For the past six months, the world has had the opportunity to watch the rise of a star. Every weekend, every game, there are fewer and fewer doubts that João Félix will make it to the top of the football world, something that was always talked about in Portugal, but the real confirmation only came this year.
In his first full season in Benfica’s first team, he has had total responsibility under Bruno Lage’s system. Playing as a second striker, the teenager, who played for his main rivals FC Porto during his youth career, has a crucial role on Benfica’s offensive strategy.
Félix has shown impressive qualities in exploring spaces between lines, holding the ball and waiting for support from his teammates in order to create opportunities and outnumber the opposition in specific areas of the field. Adding to his superior knowledge of the game and his technical abilities, the 19-year-old is an incredible finisher, which is admittedly rare for a creative playmaker.
With obvious differences in their career achievements and longevity, Félix is usually compared to the Portuguese legend Rui Costa, who also played in Benfica, but unlike Costa, Félix is more of a natural goalscorer. In front of the goal, he is strong on either foot, and with quick finishing and precise shots, he’s lethal striker.
Despite being just 5’11, Félix has an impressive vertical jump and burst for a player of his height (5’11). With already 15 goals in the season (36 games, 26 starts), he scored in every competition he’s played in this season, except the Champions League, where he only played 74 minutes.

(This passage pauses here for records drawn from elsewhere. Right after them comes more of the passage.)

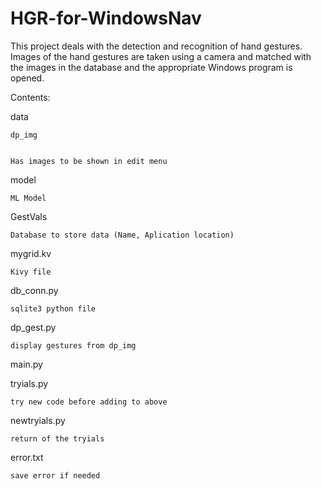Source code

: # HGR-for-WindowsNav
This project deals with the detection and recognition of hand gestures. Images of the hand gestures are taken using a camera and matched with the images in the database and the appropriate Windows program is opened.


Contents:


data


    dp_img
  
  
    Has images to be shown in edit menu
    
    
  model
  
  
    ML Model
    
    
  GestVals
  
  
    Database to store data (Name, Aplication location)
    
    
mygrid.kv


    Kivy file
  
  
db_conn.py


    sqlite3 python file
  
  
dp_gest.py


    display gestures from dp_img
  
  
main.py


tryials.py


    try new code before adding to above
  
  
newtryials.py


    return of the tryials
  
  
 
error.txt


    save error if needed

The last game against Eintracht Frankfurt saw Félix showcase the skills that he has delighted Benfica fans with, and tortured his opponents with. In the first leg of the Europa League quarterfinal, Félix controlled Benfica’s attack and helped churn stale possession into quality attacking opportunities.
Even with the likes of Luka Jović and Rafa on the pitch, Félix was a notch above the rest; his movements to exploit space, his body positioning to get the best possible first touch in every play, tucking in as a false 9 to attract defenders and create space between Frankfurt’s back three for Rafa and Franco Cervi.
Against a team known for a high-pressing system and tight spaces in defense, Félix was vital in ball circulation, which sliced through Frankfurt’s defense. Showing up between the lines, turning and facing defenders, creating superiority in numbers in the midfield and interchanging with Gedson Fernandes, he allowed the other Portuguese youngster to appear in advanced areas. This was how different goalscoring opportunities were created, such as the penalty scored by Félix in the first half.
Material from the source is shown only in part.